Activity ▸
All of the data needs to be reproduced with no alterations.

*** Block opens ***

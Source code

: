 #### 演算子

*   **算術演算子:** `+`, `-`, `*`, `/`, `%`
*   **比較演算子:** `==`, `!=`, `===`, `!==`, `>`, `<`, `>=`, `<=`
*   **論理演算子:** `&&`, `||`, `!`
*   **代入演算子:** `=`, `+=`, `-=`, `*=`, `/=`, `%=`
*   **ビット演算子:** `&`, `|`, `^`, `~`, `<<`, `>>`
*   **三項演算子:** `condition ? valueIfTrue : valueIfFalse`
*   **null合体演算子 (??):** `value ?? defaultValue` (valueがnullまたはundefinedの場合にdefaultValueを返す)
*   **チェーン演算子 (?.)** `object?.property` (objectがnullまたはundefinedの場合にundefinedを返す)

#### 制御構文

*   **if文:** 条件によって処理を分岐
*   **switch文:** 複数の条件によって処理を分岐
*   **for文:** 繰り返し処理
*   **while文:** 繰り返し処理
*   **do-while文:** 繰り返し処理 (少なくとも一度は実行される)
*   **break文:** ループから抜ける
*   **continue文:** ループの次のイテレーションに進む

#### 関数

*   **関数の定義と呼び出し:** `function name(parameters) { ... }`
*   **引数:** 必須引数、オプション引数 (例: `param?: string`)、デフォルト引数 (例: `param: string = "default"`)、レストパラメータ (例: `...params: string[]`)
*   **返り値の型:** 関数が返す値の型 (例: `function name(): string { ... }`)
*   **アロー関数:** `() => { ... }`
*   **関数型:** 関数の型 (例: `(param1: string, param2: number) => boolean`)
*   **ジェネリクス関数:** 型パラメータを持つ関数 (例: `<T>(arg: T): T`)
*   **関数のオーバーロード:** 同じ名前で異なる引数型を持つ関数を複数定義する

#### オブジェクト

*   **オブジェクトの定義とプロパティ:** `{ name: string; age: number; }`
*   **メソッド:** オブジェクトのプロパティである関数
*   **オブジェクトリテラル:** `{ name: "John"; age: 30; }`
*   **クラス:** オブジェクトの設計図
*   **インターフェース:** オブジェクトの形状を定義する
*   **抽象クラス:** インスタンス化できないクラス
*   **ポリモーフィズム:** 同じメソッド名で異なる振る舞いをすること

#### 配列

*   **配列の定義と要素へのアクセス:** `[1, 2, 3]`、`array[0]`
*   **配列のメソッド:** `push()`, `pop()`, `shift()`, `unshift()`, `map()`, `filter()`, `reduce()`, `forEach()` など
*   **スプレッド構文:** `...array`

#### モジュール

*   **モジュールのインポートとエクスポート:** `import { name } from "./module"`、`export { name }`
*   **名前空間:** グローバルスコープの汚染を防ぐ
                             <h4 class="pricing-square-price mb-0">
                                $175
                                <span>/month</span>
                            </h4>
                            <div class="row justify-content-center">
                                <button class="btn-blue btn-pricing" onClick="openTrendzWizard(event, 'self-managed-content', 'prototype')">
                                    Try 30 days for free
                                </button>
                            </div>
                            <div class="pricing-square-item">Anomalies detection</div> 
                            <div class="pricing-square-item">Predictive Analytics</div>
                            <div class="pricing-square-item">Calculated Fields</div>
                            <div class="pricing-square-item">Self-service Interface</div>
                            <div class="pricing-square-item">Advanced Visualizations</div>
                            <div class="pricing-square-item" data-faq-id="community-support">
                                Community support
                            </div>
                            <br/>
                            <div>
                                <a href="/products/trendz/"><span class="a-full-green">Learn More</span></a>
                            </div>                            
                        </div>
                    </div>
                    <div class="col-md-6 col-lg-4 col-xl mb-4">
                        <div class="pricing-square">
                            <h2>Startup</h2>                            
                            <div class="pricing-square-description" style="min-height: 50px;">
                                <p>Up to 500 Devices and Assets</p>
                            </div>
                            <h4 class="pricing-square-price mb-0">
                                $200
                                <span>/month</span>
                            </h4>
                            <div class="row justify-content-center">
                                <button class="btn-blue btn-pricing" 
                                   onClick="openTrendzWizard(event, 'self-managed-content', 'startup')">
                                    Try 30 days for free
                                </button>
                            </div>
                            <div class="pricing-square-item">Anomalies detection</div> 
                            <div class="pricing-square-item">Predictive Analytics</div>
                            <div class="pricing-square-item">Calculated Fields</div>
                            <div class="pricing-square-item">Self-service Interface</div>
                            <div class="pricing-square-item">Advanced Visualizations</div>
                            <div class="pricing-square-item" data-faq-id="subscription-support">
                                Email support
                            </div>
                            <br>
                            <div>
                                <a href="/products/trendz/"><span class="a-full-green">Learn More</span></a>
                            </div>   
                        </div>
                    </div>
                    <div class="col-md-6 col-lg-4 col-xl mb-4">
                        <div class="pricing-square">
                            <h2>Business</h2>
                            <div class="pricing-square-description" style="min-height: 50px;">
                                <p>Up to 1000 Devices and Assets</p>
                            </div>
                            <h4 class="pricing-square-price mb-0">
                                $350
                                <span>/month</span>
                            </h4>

*** Block closes ***

Completed exercise ▸
Source code

: #### 演算子

*   **算術演算子:** `+`, `-`, `*`, `/`, `%`
*   **比較演算子:** `==`, `!=`, `===`, `!==`, `>`, `<`, `>=`, `<=`
*   **論理演算子:** `&&`, `||`, `!`
*   **代入演算子:** `=`, `+=`, `-=`, `*=`, `/=`, `%=`
*   **ビット演算子:** `&`, `|`, `^`, `~`, `<<`, `>>`
*   **三項演算子:** `condition ? valueIfTrue : valueIfFalse`
*   **null合体演算子 (??):** `value ?? defaultValue` (valueがnullまたはundefinedの場合にdefaultValueを返す)
*   **チェーン演算子 (?.)** `object?.property` (objectがnullまたはundefinedの場合にundefinedを返す)

#### 制御構文

*   **if文:** 条件によって処理を分岐
*   **switch文:** 複数の条件によって処理を分岐
*   **for文:** 繰り返し処理
*   **while文:** 繰り返し処理
*   **do-while文:** 繰り返し処理 (少なくとも一度は実行される)
*   **break文:** ループから抜ける
*   **continue文:** ループの次のイテレーションに進む

#### 関数

*   **関数の定義と呼び出し:** `function name(parameters) { ... }`
*   **引数:** 必須引数、オプション引数 (例: `param?: string`)、デフォルト引数 (例: `param: string = "default"`)、レストパラメータ (例: `...params: string[]`)
*   **返り値の型:** 関数が返す値の型 (例: `function name(): string { ... }`)
*   **アロー関数:** `() => { ... }`
*   **関数型:** 関数の型 (例: `(param1: string, param2: number) => boolean`)
*   **ジェネリクス関数:** 型パラメータを持つ関数 (例: `<T>(arg: T): T`)
*   **関数のオーバーロード:** 同じ名前で異なる引数型を持つ関数を複数定義する

#### オブジェクト

*   **オブジェクトの定義とプロパティ:** `{ name: string; age: number; }`
*   **メソッド:** オブジェクトのプロパティである関数
*   **オブジェクトリテラル:** `{ name: "John"; age: 30; }`
*   **クラス:** オブジェクトの設計図
*   **インターフェース:** オブジェクトの形状を定義する
*   **抽象クラス:** インスタンス化できないクラス
*   **ポリモーフィズム:** 同じメソッド名で異なる振る舞いをすること

#### 配列

*   **配列の定義と要素へのアクセス:** `[1, 2, 3]`、`array[0]`
*   **配列のメソッド:** `push()`, `pop()`, `shift()`, `unshift()`, `map()`, `filter()`, `reduce()`, `forEach()` など
*   **スプレッド構文:** `...array`

#### モジュール

*   **モジュールのインポートとエクスポート:** `import { name } from "./module"`、`export { name }`
*   **名前空間:** グローバルスコープの汚染を防ぐ
                             <h4 class="pricing-square-price mb-0">
                                $175
                                <span>/month</span>
                            </h4>
                            <div class="row justify-content-center">
                                <button class="btn-blue btn-pricing" onClick="openTrendzWizard(event, 'self-managed-content', 'prototype')">
                                    Try 30 days for free
                                </button>
                            </div>
                            <div class="pricing-square-item">Anomalies detection</div> 
                            <div class="pricing-square-item">Predictive Analytics</div>
                            <div class="pricing-square-item">Calculated Fields</div>
                            <div class="pricing-square-item">Self-service Interface</div>
                            <div class="pricing-square-item">Advanced Visualizations</div>
                            <div class="pricing-square-item" data-faq-id="community-support">
                                Community support
                            </div>
                            <br/>
                            <div>
                                <a href="/products/trendz/"><span class="a-full-green">Learn More</span></a>
                            </div>                            
                        </div>
                    </div>
                    <div class="col-md-6 col-lg-4 col-xl mb-4">
                        <div class="pricing-square">
                            <h2>Startup</h2>                            
                            <div class="pricing-square-description" style="min-height: 50px;">
                                <p>Up to 500 Devices and Assets</p>
                            </div>
                            <h4 class="pricing-square-price mb-0">
                                $200
                                <span>/month</span>
                            </h4>
                            <div class="row justify-content-center">
                                <button class="btn-blue btn-pricing" 
                                   onClick="openTrendzWizard(event, 'self-managed-content', 'startup')">
                                    Try 30 days for free
                                </button>
                            </div>
                            <div class="pricing-square-item">Anomalies detection</div> 
                            <div class="pricing-square-item">Predictive Analytics</div>
                            <div class="pricing-square-item">Calculated Fields</div>
                            <div class="pricing-square-item">Self-service Interface</div>
                            <div class="pricing-square-item">Advanced Visualizations</div>
                            <div class="pricing-square-item" data-faq-id="subscription-support">
                                Email support
                            </div>
                            <br>
                            <div>
                                <a href="/products/trendz/"><span class="a-full-green">Learn More</span></a>
                            </div>   
                        </div>
                    </div>
                    <div class="col-md-6 col-lg-4 col-xl mb-4">
                        <div class="pricing-square">
                            <h2>Business</h2>
                            <div class="pricing-square-description" style="min-height: 50px;">
                                <p>Up to 1000 Devices and Assets</p>
                            </div>
                            <h4 class="pricing-square-price mb-0">
                                $350
                                <span>/month</span>
                            </h4>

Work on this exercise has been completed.